Comparative network analysis of perturbed kNN graphs

by Yasser El-Manzalawy yasser@idsrlab.com


In this tutorial, we construct two perturbed kNN graph for IBD and healthy controls (respectively) and then present examples of possible comparative network analysis that could be apply to the two graphs using Cytoscape. In particular, we compare the two graphs using: - Their global topological properties obtained using Cytoscape NetworkAnalyzer tool - Their top modules obtained using MCODE plugins - Their most varying nodes using DyNet Analyzer plugins and we report the subnetwork of top most varying 20 nodes (potential IBD biomarkers)


In [1]:
import numpy as np
import pandas as pd
import networkx as nx

from proxi.algorithms.pknng import get_pknn_graph
from proxi.utils.misc import save_graph, save_weighted_graph
from proxi.utils.process import *
from proxi.utils.distance import abs_correlation

import warnings
warnings.filterwarnings("ignore")

Construct an undirected pkNN graph using IBD OTU table

In [2]:
# Input file(s)
ibd_file = './data/L6_IBD_train.txt'   # OTU table

# Ouput file(s)
ibd_graph_file = './graphs/L6_IBD_train_pknng.graphml'   # Output file for pkNN graph

# Parameters
num_neighbors = 5        # Number of neighbors, k, for kNN graphs
dist = abs_correlation   # distance function
T=100                    # No of iterations
c=0.6                    # control parameter for pknng algorithm
In [3]:
# Load OTU Table
df = pd.read_csv(ibd_file, sep='\t')

# Proprocess OTU Table by deleting OTUs with less than 5% non-zero values
df = select_top_OTUs(df, get_non_zero_percentage, 0.05, 'OTU_ID')

# Construct kNN-graph
nodes, a,_ = get_pknn_graph(df, k=num_neighbors, metric=dist, T=T, c=c)

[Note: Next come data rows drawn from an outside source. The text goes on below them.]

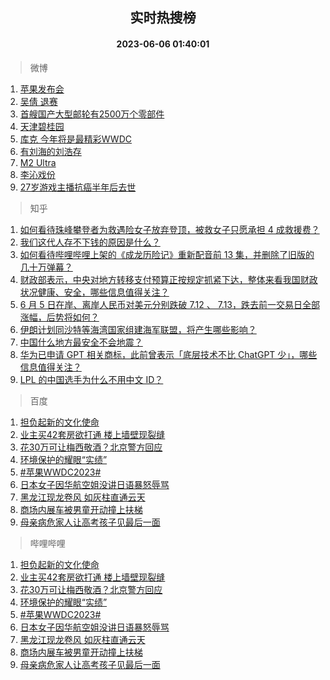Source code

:<div align="center"><h2>实时热搜榜</h2><h4>2023-06-06 01:40:01</h4></div>

> 微博  

1. [苹果发布会](https://s.weibo.com/weibo?q=%E8%8B%B9%E6%9E%9C%E5%8F%91%E5%B8%83%E4%BC%9A&t=31&band_rank=1&Refer=top)<br />
2. [吴倩 退赛](https://s.weibo.com/weibo?q=%E5%90%B4%E5%80%A9%20%E9%80%80%E8%B5%9B&t=31&band_rank=2&Refer=top)<br />
3. [首艘国产大型邮轮有2500万个零部件](https://s.weibo.com/weibo?q=%23%E9%A6%96%E8%89%98%E5%9B%BD%E4%BA%A7%E5%A4%A7%E5%9E%8B%E9%82%AE%E8%BD%AE%E6%9C%892500%E4%B8%87%E4%B8%AA%E9%9B%B6%E9%83%A8%E4%BB%B6%23&t=31&band_rank=3&Refer=top)<br />
4. [天津碧桂园](https://s.weibo.com/weibo?q=%E5%A4%A9%E6%B4%A5%E7%A2%A7%E6%A1%82%E5%9B%AD&t=31&band_rank=4&Refer=top)<br />
5. [库克 今年将是最精彩WWDC](https://s.weibo.com/weibo?q=%E5%BA%93%E5%85%8B%20%E4%BB%8A%E5%B9%B4%E5%B0%86%E6%98%AF%E6%9C%80%E7%B2%BE%E5%BD%A9WWDC&t=31&band_rank=5&Refer=top)<br />
6. [有刘海的刘浩存](https://s.weibo.com/weibo?q=%23%E6%9C%89%E5%88%98%E6%B5%B7%E7%9A%84%E5%88%98%E6%B5%A9%E5%AD%98%23&t=31&band_rank=6&Refer=top)<br />
7. [M2 Ultra](https://s.weibo.com/weibo?q=M2%20Ultra&t=31&band_rank=7&Refer=top)<br />
8. [李沁戏份](https://s.weibo.com/weibo?q=%E6%9D%8E%E6%B2%81%E6%88%8F%E4%BB%BD&t=31&band_rank=8&Refer=top)<br />
9. [27岁游戏主播抗癌半年后去世](https://s.weibo.com/weibo?q=%2327%E5%B2%81%E6%B8%B8%E6%88%8F%E4%B8%BB%E6%92%AD%E6%8A%97%E7%99%8C%E5%8D%8A%E5%B9%B4%E5%90%8E%E5%8E%BB%E4%B8%96%23&t=31&band_rank=9&Refer=top)<br />

> 知乎  

1. [如何看待珠峰攀登者为救遇险女子放弃登顶，被救女子只愿承担 4 成救援费？](https://www.zhihu.com/question/604842993)<br />
2. [我们这代人存不下钱的原因是什么？](https://www.zhihu.com/question/603826642)<br />
3. [如何看待哔哩哔哩上架的《成龙历险记》重新配音前 13 集，并删除了旧版的几十万弹幕？](https://www.zhihu.com/question/604251906)<br />
4. [财政部表示，中央对地方转移支付预算正按规定抓紧下达，整体来看我国财政状况健康、安全，哪些信息值得关注？](https://www.zhihu.com/question/604877884)<br />
5. [6 月 5 日在岸、离岸人民币对美元分别跌破 7.12 、 7.13，跌去前一交易日全部涨幅，后势将如何？](https://www.zhihu.com/question/604888554)<br />
6. [伊朗计划同沙特等海湾国家组建海军联盟，将产生哪些影响？](https://www.zhihu.com/question/604873437)<br />
7. [中国什么地方最安全不会地震？](https://www.zhihu.com/question/24769341)<br />
8. [华为已申请 GPT 相关商标，此前曾表示「底层技术不比 ChatGPT 少」，哪些信息值得关注？](https://www.zhihu.com/question/604871143)<br />
9. [LPL 的中国选手为什么不用中文 ID？](https://www.zhihu.com/question/594864998)<br />

> 百度  

1. [担负起新的文化使命](https://www.baidu.com/s?wd=%E6%8B%85%E8%B4%9F%E8%B5%B7%E6%96%B0%E7%9A%84%E6%96%87%E5%8C%96%E4%BD%BF%E5%91%BD&sa=fyb_news&rsv_dl=fyb_news)<br />
2. [业主买42套房欲打通 楼上墙壁现裂缝](https://www.baidu.com/s?wd=%E4%B8%9A%E4%B8%BB%E4%B9%B042%E5%A5%97%E6%88%BF%E6%AC%B2%E6%89%93%E9%80%9A+%E6%A5%BC%E4%B8%8A%E5%A2%99%E5%A3%81%E7%8E%B0%E8%A3%82%E7%BC%9D&sa=fyb_news&rsv_dl=fyb_news)<br />
3. [花30万可让梅西敬酒？北京警方回应](https://www.baidu.com/s?wd=%E8%8A%B130%E4%B8%87%E5%8F%AF%E8%AE%A9%E6%A2%85%E8%A5%BF%E6%95%AC%E9%85%92%EF%BC%9F%E5%8C%97%E4%BA%AC%E8%AD%A6%E6%96%B9%E5%9B%9E%E5%BA%94&sa=fyb_news&rsv_dl=fyb_news)<br />
4. [环境保护的耀眼“实绩”](https://www.baidu.com/s?wd=%E7%8E%AF%E5%A2%83%E4%BF%9D%E6%8A%A4%E7%9A%84%E8%80%80%E7%9C%BC%E2%80%9C%E5%AE%9E%E7%BB%A9%E2%80%9D&sa=fyb_news&rsv_dl=fyb_news)<br />
5. [#苹果WWDC2023#](https://www.baidu.com/s?wd=%23%E8%8B%B9%E6%9E%9CWWDC2023%23&sa=fyb_news&rsv_dl=fyb_news)<br />
6. [日本女子因华航空姐没讲日语暴怒辱骂](https://www.baidu.com/s?wd=%E6%97%A5%E6%9C%AC%E5%A5%B3%E5%AD%90%E5%9B%A0%E5%8D%8E%E8%88%AA%E7%A9%BA%E5%A7%90%E6%B2%A1%E8%AE%B2%E6%97%A5%E8%AF%AD%E6%9A%B4%E6%80%92%E8%BE%B1%E9%AA%82&sa=fyb_news&rsv_dl=fyb_news)<br />
7. [黑龙江现龙卷风 如灰柱直通云天](https://www.baidu.com/s?wd=%E9%BB%91%E9%BE%99%E6%B1%9F%E7%8E%B0%E9%BE%99%E5%8D%B7%E9%A3%8E+%E5%A6%82%E7%81%B0%E6%9F%B1%E7%9B%B4%E9%80%9A%E4%BA%91%E5%A4%A9&sa=fyb_news&rsv_dl=fyb_news)<br />
8. [商场内展车被男童开动撞上扶梯](https://www.baidu.com/s?wd=%E5%95%86%E5%9C%BA%E5%86%85%E5%B1%95%E8%BD%A6%E8%A2%AB%E7%94%B7%E7%AB%A5%E5%BC%80%E5%8A%A8%E6%92%9E%E4%B8%8A%E6%89%B6%E6%A2%AF&sa=fyb_news&rsv_dl=fyb_news)<br />
9. [母亲病危家人让高考孩子见最后一面](https://www.baidu.com/s?wd=%E6%AF%8D%E4%BA%B2%E7%97%85%E5%8D%B1%E5%AE%B6%E4%BA%BA%E8%AE%A9%E9%AB%98%E8%80%83%E5%AD%A9%E5%AD%90%E8%A7%81%E6%9C%80%E5%90%8E%E4%B8%80%E9%9D%A2&sa=fyb_news&rsv_dl=fyb_news)<br />

> 哔哩哔哩  

1. [担负起新的文化使命](https://www.baidu.com/s?wd=%E6%8B%85%E8%B4%9F%E8%B5%B7%E6%96%B0%E7%9A%84%E6%96%87%E5%8C%96%E4%BD%BF%E5%91%BD&sa=fyb_news&rsv_dl=fyb_news)<br />
2. [业主买42套房欲打通 楼上墙壁现裂缝](https://www.baidu.com/s?wd=%E4%B8%9A%E4%B8%BB%E4%B9%B042%E5%A5%97%E6%88%BF%E6%AC%B2%E6%89%93%E9%80%9A+%E6%A5%BC%E4%B8%8A%E5%A2%99%E5%A3%81%E7%8E%B0%E8%A3%82%E7%BC%9D&sa=fyb_news&rsv_dl=fyb_news)<br />
3. [花30万可让梅西敬酒？北京警方回应](https://www.baidu.com/s?wd=%E8%8A%B130%E4%B8%87%E5%8F%AF%E8%AE%A9%E6%A2%85%E8%A5%BF%E6%95%AC%E9%85%92%EF%BC%9F%E5%8C%97%E4%BA%AC%E8%AD%A6%E6%96%B9%E5%9B%9E%E5%BA%94&sa=fyb_news&rsv_dl=fyb_news)<br />
4. [环境保护的耀眼“实绩”](https://www.baidu.com/s?wd=%E7%8E%AF%E5%A2%83%E4%BF%9D%E6%8A%A4%E7%9A%84%E8%80%80%E7%9C%BC%E2%80%9C%E5%AE%9E%E7%BB%A9%E2%80%9D&sa=fyb_news&rsv_dl=fyb_news)<br />
5. [#苹果WWDC2023#](https://www.baidu.com/s?wd=%23%E8%8B%B9%E6%9E%9CWWDC2023%23&sa=fyb_news&rsv_dl=fyb_news)<br />
6. [日本女子因华航空姐没讲日语暴怒辱骂](https://www.baidu.com/s?wd=%E6%97%A5%E6%9C%AC%E5%A5%B3%E5%AD%90%E5%9B%A0%E5%8D%8E%E8%88%AA%E7%A9%BA%E5%A7%90%E6%B2%A1%E8%AE%B2%E6%97%A5%E8%AF%AD%E6%9A%B4%E6%80%92%E8%BE%B1%E9%AA%82&sa=fyb_news&rsv_dl=fyb_news)<br />
7. [黑龙江现龙卷风 如灰柱直通云天](https://www.baidu.com/s?wd=%E9%BB%91%E9%BE%99%E6%B1%9F%E7%8E%B0%E9%BE%99%E5%8D%B7%E9%A3%8E+%E5%A6%82%E7%81%B0%E6%9F%B1%E7%9B%B4%E9%80%9A%E4%BA%91%E5%A4%A9&sa=fyb_news&rsv_dl=fyb_news)<br />
8. [商场内展车被男童开动撞上扶梯](https://www.baidu.com/s?wd=%E5%95%86%E5%9C%BA%E5%86%85%E5%B1%95%E8%BD%A6%E8%A2%AB%E7%94%B7%E7%AB%A5%E5%BC%80%E5%8A%A8%E6%92%9E%E4%B8%8A%E6%89%B6%E6%A2%AF&sa=fyb_news&rsv_dl=fyb_news)<br />
9. [母亲病危家人让高考孩子见最后一面](https://www.baidu.com/s?wd=%E6%AF%8D%E4%BA%B2%E7%97%85%E5%8D%B1%E5%AE%B6%E4%BA%BA%E8%AE%A9%E9%AB%98%E8%80%83%E5%AD%A9%E5%AD%90%E8%A7%81%E6%9C%80%E5%90%8E%E4%B8%80%E9%9D%A2&sa=fyb_news&rsv_dl=fyb_news)<br />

# Save the constructed graph in an edge list format
save_graph(a, nodes, ibd_graph_file)

Shape of original data is (178, 200)

Fig. 1 shows the constructed perturbed kNN graph from IBD samples. title1 Figure 1: Perturbed kNN undirected proximity graph constructed from IBD OTU table using k=5, T=100, and c=0.6.

Fig. 2 shows the constructed perturbed kNN graph from healthy control samples. Note that we don’t need to construct this network since it has been generated in tutorial 2. title2 Figure 2: Perturbed kNN undirected proximity graph constructed from healthy OTU table using k=5, T=100, and c=0.6 (See Example_2).

Now, we can use cytoscape and some of its plugins to compare the two graphs in Figures 1 and 2.

Analysis of global topological properties

First, we used Cytoscape NetworkAnalyzer tool (1) to get several global properties of each network. Fig. 3 shows that IBD network has higher average node degree, clustering coefficient, network centralization, and number of nodes.

title3 Figure 3: Global network properties for healthy (top) and IBD (bottom) networks.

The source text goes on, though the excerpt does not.